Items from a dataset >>

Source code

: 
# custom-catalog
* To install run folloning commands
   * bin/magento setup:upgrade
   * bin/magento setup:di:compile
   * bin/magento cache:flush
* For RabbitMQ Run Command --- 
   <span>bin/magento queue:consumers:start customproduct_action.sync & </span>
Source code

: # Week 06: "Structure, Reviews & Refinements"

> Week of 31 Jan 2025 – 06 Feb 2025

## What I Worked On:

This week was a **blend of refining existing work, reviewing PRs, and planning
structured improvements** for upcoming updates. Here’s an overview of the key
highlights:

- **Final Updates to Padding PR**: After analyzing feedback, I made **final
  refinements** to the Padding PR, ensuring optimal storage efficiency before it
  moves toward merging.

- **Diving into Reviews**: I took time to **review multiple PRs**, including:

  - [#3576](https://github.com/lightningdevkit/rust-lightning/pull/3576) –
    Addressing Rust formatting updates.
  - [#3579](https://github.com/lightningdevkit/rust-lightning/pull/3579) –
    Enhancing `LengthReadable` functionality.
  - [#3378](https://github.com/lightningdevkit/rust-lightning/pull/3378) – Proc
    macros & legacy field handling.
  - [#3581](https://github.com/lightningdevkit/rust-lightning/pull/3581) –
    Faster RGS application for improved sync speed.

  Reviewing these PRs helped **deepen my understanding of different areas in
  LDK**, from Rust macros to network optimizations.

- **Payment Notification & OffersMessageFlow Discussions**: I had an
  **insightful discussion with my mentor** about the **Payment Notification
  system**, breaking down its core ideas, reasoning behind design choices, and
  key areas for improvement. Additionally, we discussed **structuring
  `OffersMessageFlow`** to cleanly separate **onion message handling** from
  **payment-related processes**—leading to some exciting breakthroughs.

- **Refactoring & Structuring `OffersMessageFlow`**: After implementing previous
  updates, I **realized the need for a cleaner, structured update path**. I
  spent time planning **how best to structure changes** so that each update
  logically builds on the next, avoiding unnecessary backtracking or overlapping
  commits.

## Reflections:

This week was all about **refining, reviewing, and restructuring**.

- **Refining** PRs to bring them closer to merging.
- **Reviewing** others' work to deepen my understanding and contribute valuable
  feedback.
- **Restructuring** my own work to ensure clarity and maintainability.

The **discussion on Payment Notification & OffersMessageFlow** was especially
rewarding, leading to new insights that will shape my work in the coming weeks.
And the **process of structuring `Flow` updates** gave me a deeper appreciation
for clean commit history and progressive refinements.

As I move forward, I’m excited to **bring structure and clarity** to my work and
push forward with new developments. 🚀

--

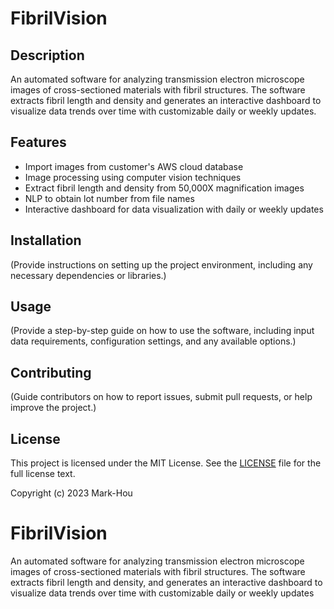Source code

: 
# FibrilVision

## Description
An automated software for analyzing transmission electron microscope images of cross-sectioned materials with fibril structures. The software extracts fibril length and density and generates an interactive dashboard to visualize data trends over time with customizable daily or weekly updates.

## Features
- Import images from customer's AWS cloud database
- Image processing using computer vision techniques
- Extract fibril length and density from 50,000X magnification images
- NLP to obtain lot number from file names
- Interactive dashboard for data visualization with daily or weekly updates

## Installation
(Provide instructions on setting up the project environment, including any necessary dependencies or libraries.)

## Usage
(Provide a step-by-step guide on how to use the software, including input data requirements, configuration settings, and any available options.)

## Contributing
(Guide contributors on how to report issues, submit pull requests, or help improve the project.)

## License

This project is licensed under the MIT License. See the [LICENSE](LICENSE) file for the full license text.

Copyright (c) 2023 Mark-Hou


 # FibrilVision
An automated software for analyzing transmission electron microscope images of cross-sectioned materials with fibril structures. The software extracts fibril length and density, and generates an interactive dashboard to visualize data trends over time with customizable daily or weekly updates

WHAT THE TASK REQUIRES >>
Only the lines above starting at the line that holds "Copyright (c) 2023 Mark-Hou" and ending at the line that holds "and density, and" are to be repeated, exactly and in full.

RESPONSE BOX >>
Copyright (c) 2023 Mark-Hou


 # FibrilVision
An automated software for analyzing transmission electron microscope images of cross-sectioned materials with fibril structures. The software extracts fibril length and density, and generates an interactive dashboard to visualize data trends over time with customizable daily or weekly updates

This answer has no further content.